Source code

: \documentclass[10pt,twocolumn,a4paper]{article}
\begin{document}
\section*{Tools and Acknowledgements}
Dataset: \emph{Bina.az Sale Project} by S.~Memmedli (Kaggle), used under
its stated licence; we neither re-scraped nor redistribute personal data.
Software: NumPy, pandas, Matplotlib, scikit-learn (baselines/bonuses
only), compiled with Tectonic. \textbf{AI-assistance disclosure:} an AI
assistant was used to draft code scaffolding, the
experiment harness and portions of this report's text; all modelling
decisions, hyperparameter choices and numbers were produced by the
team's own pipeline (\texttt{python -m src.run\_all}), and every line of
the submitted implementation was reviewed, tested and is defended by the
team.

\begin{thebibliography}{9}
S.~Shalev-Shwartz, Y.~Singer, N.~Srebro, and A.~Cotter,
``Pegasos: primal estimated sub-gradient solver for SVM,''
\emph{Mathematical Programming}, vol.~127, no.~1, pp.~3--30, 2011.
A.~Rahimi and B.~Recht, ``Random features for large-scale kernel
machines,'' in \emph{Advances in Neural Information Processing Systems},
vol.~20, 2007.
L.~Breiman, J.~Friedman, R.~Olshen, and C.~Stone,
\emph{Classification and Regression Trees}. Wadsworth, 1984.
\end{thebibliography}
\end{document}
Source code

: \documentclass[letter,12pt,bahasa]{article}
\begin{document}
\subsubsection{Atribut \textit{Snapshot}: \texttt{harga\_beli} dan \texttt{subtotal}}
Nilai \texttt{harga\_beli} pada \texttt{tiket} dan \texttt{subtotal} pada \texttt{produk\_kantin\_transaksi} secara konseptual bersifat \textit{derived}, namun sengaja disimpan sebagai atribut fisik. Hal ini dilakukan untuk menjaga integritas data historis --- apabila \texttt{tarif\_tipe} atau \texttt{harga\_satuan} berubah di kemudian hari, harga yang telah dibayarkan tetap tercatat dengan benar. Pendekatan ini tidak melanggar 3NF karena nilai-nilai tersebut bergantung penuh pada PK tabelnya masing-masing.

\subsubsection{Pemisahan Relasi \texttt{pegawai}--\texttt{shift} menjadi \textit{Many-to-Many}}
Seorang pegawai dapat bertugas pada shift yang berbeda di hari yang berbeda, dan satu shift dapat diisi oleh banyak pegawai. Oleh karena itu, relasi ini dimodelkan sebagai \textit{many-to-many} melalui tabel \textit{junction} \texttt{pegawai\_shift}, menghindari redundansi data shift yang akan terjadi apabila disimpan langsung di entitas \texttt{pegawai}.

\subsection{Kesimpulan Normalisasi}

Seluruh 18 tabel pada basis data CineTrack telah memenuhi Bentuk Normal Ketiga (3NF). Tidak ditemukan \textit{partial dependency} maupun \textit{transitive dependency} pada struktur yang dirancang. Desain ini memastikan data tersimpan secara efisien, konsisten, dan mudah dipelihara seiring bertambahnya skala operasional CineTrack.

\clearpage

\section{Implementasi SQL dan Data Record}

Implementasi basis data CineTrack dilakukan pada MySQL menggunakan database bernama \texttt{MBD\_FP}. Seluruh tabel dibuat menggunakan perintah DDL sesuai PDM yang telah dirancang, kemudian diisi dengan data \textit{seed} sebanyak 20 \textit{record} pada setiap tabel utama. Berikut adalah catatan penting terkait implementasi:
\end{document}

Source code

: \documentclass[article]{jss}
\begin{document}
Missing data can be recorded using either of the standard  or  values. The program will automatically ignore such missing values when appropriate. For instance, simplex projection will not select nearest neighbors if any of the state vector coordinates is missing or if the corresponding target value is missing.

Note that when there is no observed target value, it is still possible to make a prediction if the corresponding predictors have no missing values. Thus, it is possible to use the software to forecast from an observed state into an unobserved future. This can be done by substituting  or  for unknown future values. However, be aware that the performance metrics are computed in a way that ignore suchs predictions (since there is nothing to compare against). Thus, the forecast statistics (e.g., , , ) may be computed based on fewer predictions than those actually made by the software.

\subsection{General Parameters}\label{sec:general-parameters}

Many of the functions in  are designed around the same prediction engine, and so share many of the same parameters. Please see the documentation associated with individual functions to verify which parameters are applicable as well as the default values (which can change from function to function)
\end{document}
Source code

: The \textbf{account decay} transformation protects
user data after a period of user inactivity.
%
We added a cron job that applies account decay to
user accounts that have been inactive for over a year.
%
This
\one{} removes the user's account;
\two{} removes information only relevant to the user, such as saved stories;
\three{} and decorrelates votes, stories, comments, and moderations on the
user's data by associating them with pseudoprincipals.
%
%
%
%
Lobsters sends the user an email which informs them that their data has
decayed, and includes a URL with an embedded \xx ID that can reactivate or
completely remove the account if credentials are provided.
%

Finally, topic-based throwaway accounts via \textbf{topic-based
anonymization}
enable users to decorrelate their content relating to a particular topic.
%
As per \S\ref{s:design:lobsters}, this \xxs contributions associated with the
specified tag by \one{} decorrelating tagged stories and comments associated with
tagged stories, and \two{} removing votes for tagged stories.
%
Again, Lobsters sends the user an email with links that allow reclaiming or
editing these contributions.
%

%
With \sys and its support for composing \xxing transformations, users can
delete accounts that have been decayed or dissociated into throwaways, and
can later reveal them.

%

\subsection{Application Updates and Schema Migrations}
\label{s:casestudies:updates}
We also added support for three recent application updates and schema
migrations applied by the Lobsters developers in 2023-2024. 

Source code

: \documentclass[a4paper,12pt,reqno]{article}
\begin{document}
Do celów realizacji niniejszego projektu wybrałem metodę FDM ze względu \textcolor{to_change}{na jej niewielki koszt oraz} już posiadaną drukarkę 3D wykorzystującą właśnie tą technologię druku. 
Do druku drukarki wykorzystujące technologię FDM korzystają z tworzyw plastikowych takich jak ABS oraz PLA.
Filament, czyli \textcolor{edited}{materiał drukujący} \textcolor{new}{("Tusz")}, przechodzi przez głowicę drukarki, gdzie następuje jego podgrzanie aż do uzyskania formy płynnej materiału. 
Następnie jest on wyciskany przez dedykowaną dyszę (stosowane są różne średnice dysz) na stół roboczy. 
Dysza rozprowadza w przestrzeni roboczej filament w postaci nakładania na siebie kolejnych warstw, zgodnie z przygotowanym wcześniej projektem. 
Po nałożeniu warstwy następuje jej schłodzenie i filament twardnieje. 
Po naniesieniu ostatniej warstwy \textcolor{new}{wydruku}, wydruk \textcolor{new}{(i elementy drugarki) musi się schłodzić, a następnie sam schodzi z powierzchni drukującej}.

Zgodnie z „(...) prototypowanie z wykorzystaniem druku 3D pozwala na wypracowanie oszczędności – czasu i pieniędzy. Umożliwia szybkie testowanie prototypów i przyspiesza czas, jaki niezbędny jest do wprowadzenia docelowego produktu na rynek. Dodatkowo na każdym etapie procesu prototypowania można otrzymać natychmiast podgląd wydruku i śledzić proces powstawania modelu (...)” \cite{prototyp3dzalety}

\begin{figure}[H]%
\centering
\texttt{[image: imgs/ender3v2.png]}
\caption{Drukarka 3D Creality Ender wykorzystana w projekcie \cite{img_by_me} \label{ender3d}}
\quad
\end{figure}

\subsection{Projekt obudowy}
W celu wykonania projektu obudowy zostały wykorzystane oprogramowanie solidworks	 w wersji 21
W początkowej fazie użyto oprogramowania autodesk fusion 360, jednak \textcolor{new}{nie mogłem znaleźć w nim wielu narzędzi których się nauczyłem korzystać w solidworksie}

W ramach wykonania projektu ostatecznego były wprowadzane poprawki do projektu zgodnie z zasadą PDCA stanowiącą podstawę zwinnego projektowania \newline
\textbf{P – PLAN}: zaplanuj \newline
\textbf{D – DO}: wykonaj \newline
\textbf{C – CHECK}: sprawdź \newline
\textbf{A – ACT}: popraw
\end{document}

==

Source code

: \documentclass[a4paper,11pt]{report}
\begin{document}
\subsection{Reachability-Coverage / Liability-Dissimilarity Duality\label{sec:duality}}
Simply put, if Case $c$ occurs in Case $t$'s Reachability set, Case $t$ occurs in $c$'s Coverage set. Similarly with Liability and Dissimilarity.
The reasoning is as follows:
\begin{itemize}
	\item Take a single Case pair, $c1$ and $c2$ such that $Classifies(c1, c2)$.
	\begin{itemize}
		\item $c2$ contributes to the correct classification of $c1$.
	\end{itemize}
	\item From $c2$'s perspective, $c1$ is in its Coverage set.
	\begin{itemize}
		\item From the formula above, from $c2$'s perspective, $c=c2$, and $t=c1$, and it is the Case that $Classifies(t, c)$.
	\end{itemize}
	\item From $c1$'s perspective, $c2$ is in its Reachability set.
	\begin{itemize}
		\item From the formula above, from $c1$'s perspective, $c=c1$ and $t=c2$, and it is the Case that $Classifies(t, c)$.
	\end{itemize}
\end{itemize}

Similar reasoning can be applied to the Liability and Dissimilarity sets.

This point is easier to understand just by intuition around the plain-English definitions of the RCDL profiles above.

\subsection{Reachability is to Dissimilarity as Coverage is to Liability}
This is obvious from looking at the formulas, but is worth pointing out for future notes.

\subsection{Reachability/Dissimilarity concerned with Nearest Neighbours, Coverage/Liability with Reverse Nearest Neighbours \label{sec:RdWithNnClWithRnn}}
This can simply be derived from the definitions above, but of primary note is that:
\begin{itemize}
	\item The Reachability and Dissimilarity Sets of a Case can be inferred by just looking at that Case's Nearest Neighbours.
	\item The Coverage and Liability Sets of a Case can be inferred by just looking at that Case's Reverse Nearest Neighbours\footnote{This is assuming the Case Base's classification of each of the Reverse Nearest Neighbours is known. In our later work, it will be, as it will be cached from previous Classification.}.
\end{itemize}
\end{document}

* * *

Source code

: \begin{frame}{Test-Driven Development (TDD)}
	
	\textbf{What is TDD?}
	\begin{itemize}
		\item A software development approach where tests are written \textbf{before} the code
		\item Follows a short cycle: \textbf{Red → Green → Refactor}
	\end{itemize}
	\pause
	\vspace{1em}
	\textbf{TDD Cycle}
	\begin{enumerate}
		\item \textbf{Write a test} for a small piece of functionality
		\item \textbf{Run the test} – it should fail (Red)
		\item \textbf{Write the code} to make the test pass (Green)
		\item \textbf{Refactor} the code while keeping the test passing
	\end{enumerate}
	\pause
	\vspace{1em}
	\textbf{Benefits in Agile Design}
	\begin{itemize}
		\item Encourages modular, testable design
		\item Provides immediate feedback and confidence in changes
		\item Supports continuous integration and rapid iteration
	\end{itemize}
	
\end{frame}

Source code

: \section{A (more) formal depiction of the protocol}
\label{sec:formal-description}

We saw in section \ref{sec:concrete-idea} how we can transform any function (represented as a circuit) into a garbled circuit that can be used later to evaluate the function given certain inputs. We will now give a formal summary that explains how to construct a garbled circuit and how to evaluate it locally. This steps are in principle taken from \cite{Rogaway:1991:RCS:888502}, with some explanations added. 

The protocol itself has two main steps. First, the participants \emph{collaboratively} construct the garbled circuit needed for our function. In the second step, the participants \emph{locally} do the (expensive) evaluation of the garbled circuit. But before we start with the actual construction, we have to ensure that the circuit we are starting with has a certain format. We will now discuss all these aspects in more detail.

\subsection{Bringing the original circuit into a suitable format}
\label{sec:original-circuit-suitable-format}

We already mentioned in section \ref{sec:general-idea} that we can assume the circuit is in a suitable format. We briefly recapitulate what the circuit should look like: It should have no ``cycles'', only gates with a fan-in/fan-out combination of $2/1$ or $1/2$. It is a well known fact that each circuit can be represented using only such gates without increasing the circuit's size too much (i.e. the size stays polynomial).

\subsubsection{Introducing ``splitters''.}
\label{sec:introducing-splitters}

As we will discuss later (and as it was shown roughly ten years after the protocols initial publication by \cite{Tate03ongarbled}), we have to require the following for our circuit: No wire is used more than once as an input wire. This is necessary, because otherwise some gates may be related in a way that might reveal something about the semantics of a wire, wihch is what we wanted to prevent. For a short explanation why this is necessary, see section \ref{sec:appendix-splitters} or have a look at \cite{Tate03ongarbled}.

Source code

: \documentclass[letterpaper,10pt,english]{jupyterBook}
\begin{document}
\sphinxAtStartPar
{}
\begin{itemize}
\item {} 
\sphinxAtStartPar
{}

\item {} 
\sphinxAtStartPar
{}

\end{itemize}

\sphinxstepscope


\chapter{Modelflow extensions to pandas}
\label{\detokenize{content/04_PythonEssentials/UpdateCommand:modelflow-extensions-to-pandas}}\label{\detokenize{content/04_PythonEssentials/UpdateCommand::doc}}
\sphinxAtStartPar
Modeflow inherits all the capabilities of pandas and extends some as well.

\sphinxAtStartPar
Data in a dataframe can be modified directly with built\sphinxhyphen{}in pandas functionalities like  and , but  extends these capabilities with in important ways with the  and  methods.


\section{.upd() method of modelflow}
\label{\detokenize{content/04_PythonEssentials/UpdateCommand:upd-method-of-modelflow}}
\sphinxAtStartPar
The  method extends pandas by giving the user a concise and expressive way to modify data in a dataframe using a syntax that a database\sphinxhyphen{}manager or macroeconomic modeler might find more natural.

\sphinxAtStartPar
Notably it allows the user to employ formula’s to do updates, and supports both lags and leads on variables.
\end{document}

**YOUR OBJECTIVE:** Every line that contains the string "basis" should be copied from the records.

**WORKED SOLUTION:**
Seluruh 18 tabel pada basis data CineTrack telah memenuhi Bentuk Normal Ketiga (3NF). Tidak ditemukan \textit{partial dependency} maupun \textit{transitive dependency} pada struktur yang dirancang. Desain ini memastikan data tersimpan secara efisien, konsisten, dan mudah dipelihara seiring bertambahnya skala operasional CineTrack.
Implementasi basis data CineTrack dilakukan pada MySQL menggunakan database bernama \texttt{MBD\_FP}. Seluruh tabel dibuat menggunakan perintah DDL sesuai PDM yang telah dirancang, kemudian diisi dengan data \textit{seed} sebanyak 20 \textit{record} pada setiap tabel utama. Berikut adalah catatan penting terkait implementasi:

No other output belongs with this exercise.